Sta al Mickey Pearson di Matthew McConaughey l’onere/onore di rappresentare sul grande schermo lo spirito attuale del direttore d’orchestra, lui unico “straniero” del gruppo e mentore del riciclaggio di cannabis, sfiancato (?) dal business e intento a godersi la bella consorte, una Michelle Dockery talmente moglie del capo da emularne sicurezza decisionale. Spiato da editori e rivali pronti a subentrargli al timone di comando e gabbargli l’affare, verrà affiancato nello scorrevole svolgimento da numerosi solidali e non, che nel pieno stile Ritchie divideranno il lungometraggio in più step e sceneggiature distinte, per incontrarsi poi nella resa dei conti finale!

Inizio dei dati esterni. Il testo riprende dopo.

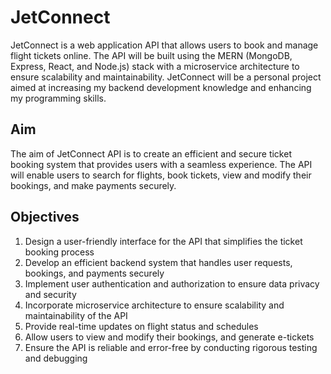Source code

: # JetConnect
JetConnect is a web application API that allows users to book and manage flight tickets online. The API will be built using the MERN (MongoDB, Express, React, and Node.js) stack with a microservice architecture to ensure scalability and maintainability. JetConnect will be a personal project aimed at increasing my backend development knowledge and enhancing my programming skills.

## Aim
The aim of JetConnect API is to create an efficient and secure ticket booking system that provides users with a seamless experience. The API will enable users to search for flights, book tickets, view and modify their bookings, and make payments securely.

## Objectives
1. Design a user-friendly interface for the API that simplifies the ticket booking process
2. Develop an efficient backend system that handles user requests, bookings, and payments securely
3. Implement user authentication and authorization to ensure data privacy and security
4. Incorporate microservice architecture to ensure scalability and maintainability of the API
5. Provide real-time updates on flight status and schedules
6. Allow users to view and modify their bookings, and generate e-tickets
7. Ensure the API is reliable and error-free by conducting rigorous testing and debugging
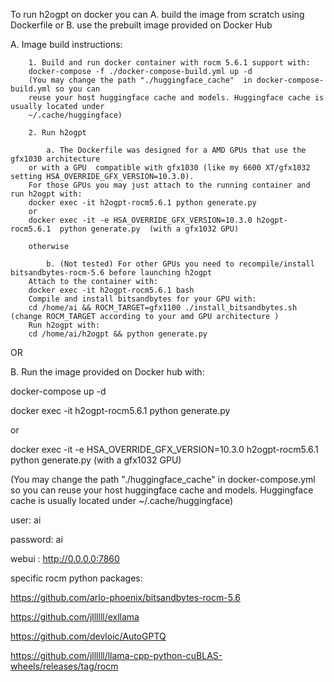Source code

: To run h2ogpt on docker you can 
    A. build the image from scratch using Dockerfile
    or
    B. use the prebuilt image provided on Docker Hub

A. Image build instructions:

        1. Build and run docker container with rocm 5.6.1 support with:
        docker-compose -f ./docker-compose-build.yml up -d
        (You may change the path "./huggingface_cache"  in docker-compose-build.yml so you can 
        reuse your host huggingface cache and models. Huggingface cache is usually located under
        ~/.cache/huggingface)

        2. Run h2ogpt

            a. The Dockerfile was designed for a AMD GPUs that use the gfx1030 architecture
        or with a GPU  compatible with gfx1030 (like my 6600 XT/gfx1032 setting HSA_OVERRIDE_GFX_VERSION=10.3.0). 
        For those GPUs you may just attach to the running container and run h2ogpt with:
        docker exec -it h2ogpt-rocm5.6.1 python generate.py 
        or
        docker exec -it -e HSA_OVERRIDE_GFX_VERSION=10.3.0 h2ogpt-rocm5.6.1  python generate.py  (with a gfx1032 GPU) 

        otherwise

            b. (Not tested) For other GPUs you need to recompile/install bitsandbytes-rocm-5.6 before launching h2ogpt
        Attach to the container with:
        docker exec -it h2ogpt-rocm5.6.1 bash
        Compile and install bitsandbytes for your GPU with:
        cd /home/ai && ROCM_TARGET=gfx1100 ./install_bitsandbytes.sh (change ROCM_TARGET according to your amd GPU architecture )
        Run h2ogpt with:
        cd /home/ai/h2ogpt && python generate.py

OR

B. Run the image provided on Docker hub with:

docker-compose up -d  


docker exec -it h2ogpt-rocm5.6.1 python generate.py 

or

docker exec -it -e HSA_OVERRIDE_GFX_VERSION=10.3.0 h2ogpt-rocm5.6.1 python generate.py  (with a gfx1032 GPU) 

(You may change the path "./huggingface_cache"  in docker-compose.yml so you can 
 reuse your host huggingface cache and models. Huggingface cache is usually located under
        ~/.cache/huggingface)


user: ai

password: ai

webui : http://0.0.0.0:7860


specific rocm python packages:

https://github.com/arlo-phoenix/bitsandbytes-rocm-5.6

https://github.com/jllllll/exllama

https://github.com/devloic/AutoGPTQ

https://github.com/jllllll/llama-cpp-python-cuBLAS-wheels/releases/tag/rocm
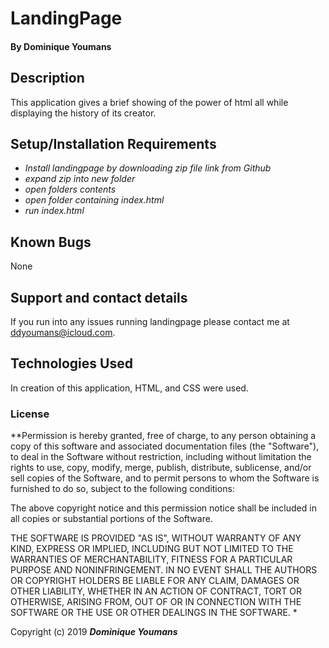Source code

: # LandingPage

#### By **Dominique Youmans**

## Description

This application gives a brief showing of the power of html all while displaying the history of its creator.




## Setup/Installation Requirements


* _Install landingpage by downloading zip file link from Github_
* _expand zip into new folder_
* _open folders contents_
* _open folder containing index.html_
* _run index.html_




## Known Bugs

None

## Support and contact details

If you run into any issues running landingpage please contact me at ddyoumans@icloud.com.

## Technologies Used

In creation of this application, HTML, and CSS were used.

### License

**Permission is hereby granted, free of charge, to any person obtaining a copy of this software and associated documentation files (the "Software"), to deal in the Software without restriction, including without limitation the rights to use, copy, modify, merge, publish, distribute, sublicense, and/or sell copies of the Software, and to permit persons to whom the Software is furnished to do so, subject to the following conditions:

The above copyright notice and this permission notice shall be included in all copies or substantial portions of the Software.

THE SOFTWARE IS PROVIDED "AS IS", WITHOUT WARRANTY OF ANY KIND, EXPRESS OR IMPLIED, INCLUDING BUT NOT LIMITED TO THE WARRANTIES OF MERCHANTABILITY, FITNESS FOR A PARTICULAR PURPOSE AND NONINFRINGEMENT. IN NO EVENT SHALL THE AUTHORS OR COPYRIGHT HOLDERS BE LIABLE FOR ANY CLAIM, DAMAGES OR OTHER LIABILITY, WHETHER IN AN ACTION OF CONTRACT, TORT OR OTHERWISE, ARISING FROM, OUT OF OR IN CONNECTION WITH THE SOFTWARE OR THE USE OR OTHER DEALINGS IN THE SOFTWARE. *

Copyright (c) 2019 **_Dominique Youmans_**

Sono ancora i dialoghi il punto di forza del regista scrittore, che accompagnano assiduamente i 113 minuti di proiezione con scontri verbali intensi ed incisivi che tengono a galla la totalità del copione, colmando le lacune di un soggetto altresì sterile in alcuni tratti, sfruttando le quattro stelle presenti – il buttafuori alla “Mister Wolf” di Charlie Hunnam e il misterioso e scapestrato “Coach” di Colin Farrell gli altri due pregevoli protagonisti – vogliosi di apporre il loro timbro in un lavoro a firma Guy Ritchie. Grandiose anche le improvvisazioni secondarie di Eddie Marsan, Jeremy Strong ed Henry Golding, cuore e motore di tutto il film.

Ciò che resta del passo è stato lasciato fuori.